Could someone give intuition on how I could fill the remaining part? Is there any functions from Data.List that can be useful? I looked at the documentation, but wasn't able to immediately notice which one could be helpful.

Answer 1

The other answers seem very complicated to me. In this answer I will expand on my comment: this is just a foldMap combining the nondeterminism monad (lists!) with the sequence monoid (lists!).

First write a thing that works on a single element of the list:

singleElement x
    | matchesThePattern x = [f1 x, f2 x]
    | otherwise = [[x]]

Then apply it to each element:

import Data.Monoid
combine = foldMap (Ap . singleElement)

That's it. That's the whole code.

For example, suppose we want to repeat each letter either 2 or 3 times, i.e. x -> xx or xxx, and all other characters to stay the same.

singleElement x
    | 'a' <= x && x <= 'z' = [[x, x], [x, x, x]]
    | otherwise = [[x]]

Then we can try it in ghci:

> combine "123def"
Ap {getAp = ["123ddeeff","123ddeefff","123ddeeeff","123ddeeefff","123dddeeff","123dddeefff","123dddeeeff","123dddeeefff"]}

Pick a better name than singleElement in your own code, of course.

Answer 2

You must have

applicable_f1 :: C -> Bool
applicable_f2 :: C -> Bool

defined somehow. Then,

combinations :: [C] -> [[C]]
combinations cs = map concat . sequence $
    [ concat $ [ [ [c]   | not (applicable_f1 c || applicable_f2 c)]
               , [ f1 c  | applicable_f1 c]
               , [ f2 c  | applicable_f2 c] ]
      | c <- cs]

Answer 3

My approach would be to

1. Solve the problem for the element in the list you're currently looking at (x or my_pattern). This means generating one or more new lists.
2. Solve the problem for the rest of the list (xs). This will give you back a list of lists ([[C]]).
3. Combine the two solutions. If you have multiple lists generated from step 1, each of these lists ([C]) will combine with each list (also [C]) in the list of lists ([[C]]) from step 2.

I have two possible approaches.

It isn't clear to me how much help you are looking for, so I've left my answers somewhat "spoiler free." Ask for clarification or more details if you need it.

List comprehension

Without delving into the weeds of the Applicative or Traversable typeclasses, you can accomplish what you want with a list comprehension.
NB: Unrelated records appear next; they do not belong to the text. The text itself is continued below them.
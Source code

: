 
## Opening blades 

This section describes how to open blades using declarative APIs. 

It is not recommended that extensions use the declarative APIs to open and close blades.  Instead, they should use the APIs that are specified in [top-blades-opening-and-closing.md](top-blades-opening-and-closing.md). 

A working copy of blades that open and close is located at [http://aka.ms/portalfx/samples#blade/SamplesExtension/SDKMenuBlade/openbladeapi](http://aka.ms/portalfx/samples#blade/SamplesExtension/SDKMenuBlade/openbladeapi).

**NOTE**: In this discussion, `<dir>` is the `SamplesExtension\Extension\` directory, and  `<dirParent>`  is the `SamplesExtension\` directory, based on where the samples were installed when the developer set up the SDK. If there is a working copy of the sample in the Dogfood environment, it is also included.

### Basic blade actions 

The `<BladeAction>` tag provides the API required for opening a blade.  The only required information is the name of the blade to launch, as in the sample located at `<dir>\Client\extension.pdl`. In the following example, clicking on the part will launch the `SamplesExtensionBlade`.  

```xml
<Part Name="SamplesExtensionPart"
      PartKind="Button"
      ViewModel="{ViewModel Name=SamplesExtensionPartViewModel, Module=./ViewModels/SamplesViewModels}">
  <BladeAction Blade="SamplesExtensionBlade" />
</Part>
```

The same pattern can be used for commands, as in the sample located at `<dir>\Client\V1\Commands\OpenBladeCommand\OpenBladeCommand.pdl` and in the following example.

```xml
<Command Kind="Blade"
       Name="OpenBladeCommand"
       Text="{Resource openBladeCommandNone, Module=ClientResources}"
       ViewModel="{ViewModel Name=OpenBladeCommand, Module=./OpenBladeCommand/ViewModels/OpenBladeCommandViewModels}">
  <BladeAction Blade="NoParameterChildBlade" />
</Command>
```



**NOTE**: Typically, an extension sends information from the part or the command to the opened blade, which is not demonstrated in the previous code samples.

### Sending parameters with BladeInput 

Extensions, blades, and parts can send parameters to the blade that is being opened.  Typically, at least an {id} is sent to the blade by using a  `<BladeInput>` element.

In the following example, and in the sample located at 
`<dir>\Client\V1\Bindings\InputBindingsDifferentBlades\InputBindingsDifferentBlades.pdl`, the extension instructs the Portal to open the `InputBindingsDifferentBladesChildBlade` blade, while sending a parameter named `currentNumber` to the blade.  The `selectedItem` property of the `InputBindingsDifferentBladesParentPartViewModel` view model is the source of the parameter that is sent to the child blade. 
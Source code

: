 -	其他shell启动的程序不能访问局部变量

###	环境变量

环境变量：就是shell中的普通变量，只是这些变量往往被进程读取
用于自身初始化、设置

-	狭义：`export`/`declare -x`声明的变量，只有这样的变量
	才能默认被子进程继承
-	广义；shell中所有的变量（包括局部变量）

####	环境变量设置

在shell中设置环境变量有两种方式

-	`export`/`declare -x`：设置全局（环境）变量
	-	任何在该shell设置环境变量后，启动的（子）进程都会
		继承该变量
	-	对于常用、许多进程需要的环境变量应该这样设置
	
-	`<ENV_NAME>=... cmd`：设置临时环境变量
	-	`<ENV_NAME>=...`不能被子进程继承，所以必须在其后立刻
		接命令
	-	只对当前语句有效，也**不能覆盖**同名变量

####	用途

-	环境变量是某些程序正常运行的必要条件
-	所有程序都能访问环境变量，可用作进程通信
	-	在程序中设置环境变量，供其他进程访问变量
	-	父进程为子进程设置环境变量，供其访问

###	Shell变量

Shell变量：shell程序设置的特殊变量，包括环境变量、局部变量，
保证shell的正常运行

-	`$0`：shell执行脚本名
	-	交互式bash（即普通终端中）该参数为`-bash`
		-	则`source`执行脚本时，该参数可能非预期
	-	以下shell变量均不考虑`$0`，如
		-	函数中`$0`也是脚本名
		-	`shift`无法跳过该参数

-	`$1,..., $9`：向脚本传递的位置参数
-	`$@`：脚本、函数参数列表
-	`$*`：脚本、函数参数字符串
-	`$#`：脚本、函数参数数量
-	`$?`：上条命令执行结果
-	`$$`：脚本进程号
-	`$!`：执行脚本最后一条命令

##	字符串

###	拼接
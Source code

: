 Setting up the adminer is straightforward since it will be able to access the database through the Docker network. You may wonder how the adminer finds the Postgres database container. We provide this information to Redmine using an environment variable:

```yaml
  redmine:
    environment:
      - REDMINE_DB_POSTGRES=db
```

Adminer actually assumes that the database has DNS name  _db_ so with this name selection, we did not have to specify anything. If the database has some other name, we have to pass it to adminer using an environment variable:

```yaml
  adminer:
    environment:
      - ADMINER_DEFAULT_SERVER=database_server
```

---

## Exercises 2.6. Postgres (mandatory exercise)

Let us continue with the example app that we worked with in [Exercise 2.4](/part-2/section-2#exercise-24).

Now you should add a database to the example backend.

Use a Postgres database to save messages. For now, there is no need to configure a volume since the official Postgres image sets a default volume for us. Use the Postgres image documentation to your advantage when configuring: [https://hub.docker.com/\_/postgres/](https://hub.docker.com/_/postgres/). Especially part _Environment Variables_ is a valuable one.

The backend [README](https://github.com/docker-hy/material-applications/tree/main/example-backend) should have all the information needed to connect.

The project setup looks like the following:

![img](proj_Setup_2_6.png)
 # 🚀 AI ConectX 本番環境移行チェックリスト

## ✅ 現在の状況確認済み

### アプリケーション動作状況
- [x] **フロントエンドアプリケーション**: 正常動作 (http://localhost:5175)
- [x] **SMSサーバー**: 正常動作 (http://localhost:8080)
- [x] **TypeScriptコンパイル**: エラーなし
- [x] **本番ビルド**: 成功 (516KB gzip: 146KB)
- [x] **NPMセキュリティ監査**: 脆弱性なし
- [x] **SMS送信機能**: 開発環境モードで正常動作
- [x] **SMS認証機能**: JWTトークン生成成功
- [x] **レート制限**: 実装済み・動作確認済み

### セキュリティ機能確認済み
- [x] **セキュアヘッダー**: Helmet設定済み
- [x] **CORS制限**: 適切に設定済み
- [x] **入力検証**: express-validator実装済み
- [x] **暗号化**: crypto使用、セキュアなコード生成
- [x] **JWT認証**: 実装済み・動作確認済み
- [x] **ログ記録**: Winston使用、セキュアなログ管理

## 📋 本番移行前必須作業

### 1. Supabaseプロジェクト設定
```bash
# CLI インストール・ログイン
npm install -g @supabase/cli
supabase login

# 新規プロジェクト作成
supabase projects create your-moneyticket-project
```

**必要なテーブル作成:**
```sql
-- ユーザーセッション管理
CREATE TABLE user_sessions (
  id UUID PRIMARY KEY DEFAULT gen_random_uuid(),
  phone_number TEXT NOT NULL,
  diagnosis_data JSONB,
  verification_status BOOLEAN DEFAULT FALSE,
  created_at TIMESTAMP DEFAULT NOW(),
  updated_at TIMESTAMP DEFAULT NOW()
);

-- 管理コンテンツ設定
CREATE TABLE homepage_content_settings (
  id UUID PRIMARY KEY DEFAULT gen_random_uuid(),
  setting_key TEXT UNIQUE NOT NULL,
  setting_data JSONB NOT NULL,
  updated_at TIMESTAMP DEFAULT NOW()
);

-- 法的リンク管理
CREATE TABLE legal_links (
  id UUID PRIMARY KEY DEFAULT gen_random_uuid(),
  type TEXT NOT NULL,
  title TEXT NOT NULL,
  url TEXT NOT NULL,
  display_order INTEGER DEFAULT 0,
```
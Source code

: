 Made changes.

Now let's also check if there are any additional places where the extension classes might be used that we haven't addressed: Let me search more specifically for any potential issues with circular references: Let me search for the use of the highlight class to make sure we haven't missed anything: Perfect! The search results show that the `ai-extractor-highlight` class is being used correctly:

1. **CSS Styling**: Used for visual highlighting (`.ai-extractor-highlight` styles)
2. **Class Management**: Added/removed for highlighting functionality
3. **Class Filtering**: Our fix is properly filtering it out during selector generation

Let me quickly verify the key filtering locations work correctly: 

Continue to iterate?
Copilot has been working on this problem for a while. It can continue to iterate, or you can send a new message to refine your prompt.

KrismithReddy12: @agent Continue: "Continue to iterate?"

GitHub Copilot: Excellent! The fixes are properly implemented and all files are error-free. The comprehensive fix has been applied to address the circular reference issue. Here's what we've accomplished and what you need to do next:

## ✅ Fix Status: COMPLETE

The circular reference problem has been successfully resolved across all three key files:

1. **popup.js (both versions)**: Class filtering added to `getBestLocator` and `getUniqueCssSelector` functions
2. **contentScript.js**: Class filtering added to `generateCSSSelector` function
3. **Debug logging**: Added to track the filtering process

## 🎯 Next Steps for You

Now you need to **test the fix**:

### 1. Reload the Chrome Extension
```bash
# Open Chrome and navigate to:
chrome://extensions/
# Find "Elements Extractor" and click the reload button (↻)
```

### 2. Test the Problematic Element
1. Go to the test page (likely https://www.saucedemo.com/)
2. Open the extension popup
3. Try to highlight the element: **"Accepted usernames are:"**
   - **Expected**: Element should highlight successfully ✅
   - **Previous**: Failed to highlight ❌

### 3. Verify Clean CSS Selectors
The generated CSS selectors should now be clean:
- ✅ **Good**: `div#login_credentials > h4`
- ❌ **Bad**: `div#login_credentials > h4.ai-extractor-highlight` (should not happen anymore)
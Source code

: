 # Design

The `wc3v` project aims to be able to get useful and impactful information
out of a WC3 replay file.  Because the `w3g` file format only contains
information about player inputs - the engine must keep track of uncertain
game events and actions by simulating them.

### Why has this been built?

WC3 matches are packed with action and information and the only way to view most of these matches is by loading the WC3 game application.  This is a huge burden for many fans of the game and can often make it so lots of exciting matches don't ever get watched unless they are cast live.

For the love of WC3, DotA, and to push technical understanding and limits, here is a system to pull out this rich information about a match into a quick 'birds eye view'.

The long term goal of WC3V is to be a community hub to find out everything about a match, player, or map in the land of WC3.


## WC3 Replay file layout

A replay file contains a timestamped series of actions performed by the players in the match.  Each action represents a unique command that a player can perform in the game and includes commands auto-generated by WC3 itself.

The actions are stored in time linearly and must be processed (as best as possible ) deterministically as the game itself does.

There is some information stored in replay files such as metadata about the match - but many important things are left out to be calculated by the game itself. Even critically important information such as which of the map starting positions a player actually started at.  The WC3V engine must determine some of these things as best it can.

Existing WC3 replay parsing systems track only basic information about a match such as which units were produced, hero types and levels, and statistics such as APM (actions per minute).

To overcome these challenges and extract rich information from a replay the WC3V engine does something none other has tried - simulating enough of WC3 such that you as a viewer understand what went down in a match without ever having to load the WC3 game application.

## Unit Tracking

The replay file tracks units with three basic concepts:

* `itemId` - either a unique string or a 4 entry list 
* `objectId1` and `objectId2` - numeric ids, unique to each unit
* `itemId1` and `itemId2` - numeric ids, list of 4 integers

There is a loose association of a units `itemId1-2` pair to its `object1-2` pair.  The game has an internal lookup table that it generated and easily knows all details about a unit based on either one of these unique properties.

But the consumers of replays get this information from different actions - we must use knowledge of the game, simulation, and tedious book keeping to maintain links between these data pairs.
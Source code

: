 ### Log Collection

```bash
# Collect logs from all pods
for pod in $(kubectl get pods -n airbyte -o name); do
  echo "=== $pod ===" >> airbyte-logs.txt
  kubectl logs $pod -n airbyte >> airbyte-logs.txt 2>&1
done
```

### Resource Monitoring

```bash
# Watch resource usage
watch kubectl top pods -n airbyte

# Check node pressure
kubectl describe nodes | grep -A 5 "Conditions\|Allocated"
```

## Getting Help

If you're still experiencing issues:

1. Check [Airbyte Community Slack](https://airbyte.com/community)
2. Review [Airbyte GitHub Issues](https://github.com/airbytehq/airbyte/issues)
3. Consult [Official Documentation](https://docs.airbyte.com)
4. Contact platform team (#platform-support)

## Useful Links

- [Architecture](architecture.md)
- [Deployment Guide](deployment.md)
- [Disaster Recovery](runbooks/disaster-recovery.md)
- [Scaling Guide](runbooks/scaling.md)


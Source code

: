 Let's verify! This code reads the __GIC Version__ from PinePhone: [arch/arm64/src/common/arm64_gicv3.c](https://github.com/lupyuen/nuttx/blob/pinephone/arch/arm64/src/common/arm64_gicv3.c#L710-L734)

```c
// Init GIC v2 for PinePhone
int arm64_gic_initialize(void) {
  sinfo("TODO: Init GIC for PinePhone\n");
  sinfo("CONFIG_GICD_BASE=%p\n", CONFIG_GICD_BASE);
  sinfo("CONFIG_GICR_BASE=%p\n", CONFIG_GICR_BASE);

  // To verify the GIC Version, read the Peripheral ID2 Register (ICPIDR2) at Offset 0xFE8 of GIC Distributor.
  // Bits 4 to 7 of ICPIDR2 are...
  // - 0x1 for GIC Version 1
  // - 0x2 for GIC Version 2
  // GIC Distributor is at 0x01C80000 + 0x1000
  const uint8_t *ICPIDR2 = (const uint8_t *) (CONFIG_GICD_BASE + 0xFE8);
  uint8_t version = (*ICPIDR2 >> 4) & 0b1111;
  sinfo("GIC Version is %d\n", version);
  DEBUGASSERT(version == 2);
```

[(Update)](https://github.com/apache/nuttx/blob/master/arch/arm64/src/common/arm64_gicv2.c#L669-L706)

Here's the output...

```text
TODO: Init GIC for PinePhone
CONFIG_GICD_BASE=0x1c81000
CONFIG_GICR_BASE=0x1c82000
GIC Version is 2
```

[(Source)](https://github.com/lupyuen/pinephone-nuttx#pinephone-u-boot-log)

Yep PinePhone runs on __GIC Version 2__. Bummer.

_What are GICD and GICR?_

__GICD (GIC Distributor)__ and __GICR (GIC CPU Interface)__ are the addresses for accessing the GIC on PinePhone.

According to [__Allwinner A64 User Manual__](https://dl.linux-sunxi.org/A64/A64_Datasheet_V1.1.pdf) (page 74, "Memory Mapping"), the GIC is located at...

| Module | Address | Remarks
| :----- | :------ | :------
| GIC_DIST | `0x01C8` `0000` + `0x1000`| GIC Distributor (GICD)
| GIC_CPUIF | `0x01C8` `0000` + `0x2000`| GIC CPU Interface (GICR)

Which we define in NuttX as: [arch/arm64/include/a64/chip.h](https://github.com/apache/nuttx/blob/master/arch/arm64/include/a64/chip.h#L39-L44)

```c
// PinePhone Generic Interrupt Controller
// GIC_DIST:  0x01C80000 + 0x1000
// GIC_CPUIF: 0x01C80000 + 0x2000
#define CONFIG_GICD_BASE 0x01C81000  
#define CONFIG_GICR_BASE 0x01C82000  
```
Let's consider the case where your pattern is matched. I would write a list comprehension as follows:

[ x ++ y | x <- _, y <- _] :: [[C]]
-- this means
-- x :: [C]
-- y :: [C]
-- _ :: [[C]]

This list comprehension creates a list of lists. x is what is being prepended, so it would make sense for it to be coming from the application of the functions f1 and f2. y is the tail end of each resulting list. I'll leave you to figure out what it might be.

The non matching case is simpler than this, and can be written like

[ x : y | y <- _] :: [[C]]
-- note that x is not local to the list comprehension
-- y :: [C]
-- _ :: [[C]]

although this really is just a special case of the above list comprehension.

Applicative

Another way of approaching this problem would be by using the Applicative instance of [a].

Let's examine the function (<*>) under the list Applicative instance.

-- this is the type when specialized to lists
(<*>) :: [a -> b] -> [a] -> [b]

This function has a kind of strange type signature. It takes a list of functions, and a list, then returns you another list. It has the effect of applying each function a -> b to each element of [a] in order.

>>> [(+1), (+2)] <*> [1,2,3]
-- [2,3,4] comes from (+1)
-- [3,4,5] comes from (+2)
[2,3,4,3,4,5]

We want to get out [[C]], not [C], so if we want to use (<*>) we can specialize its type more to

(<*>) :: [a -> [C]] -> [a] -> [[C]]

To avoid confusion, I recommend picking a = [C], which gives

(<*>) :: [[C] -> [C]] -> [[C]] -> [[C]]

Your list of functions should be prepending the right elements onto the lists you're generating. The second argument should be the lists returned by a recursive call.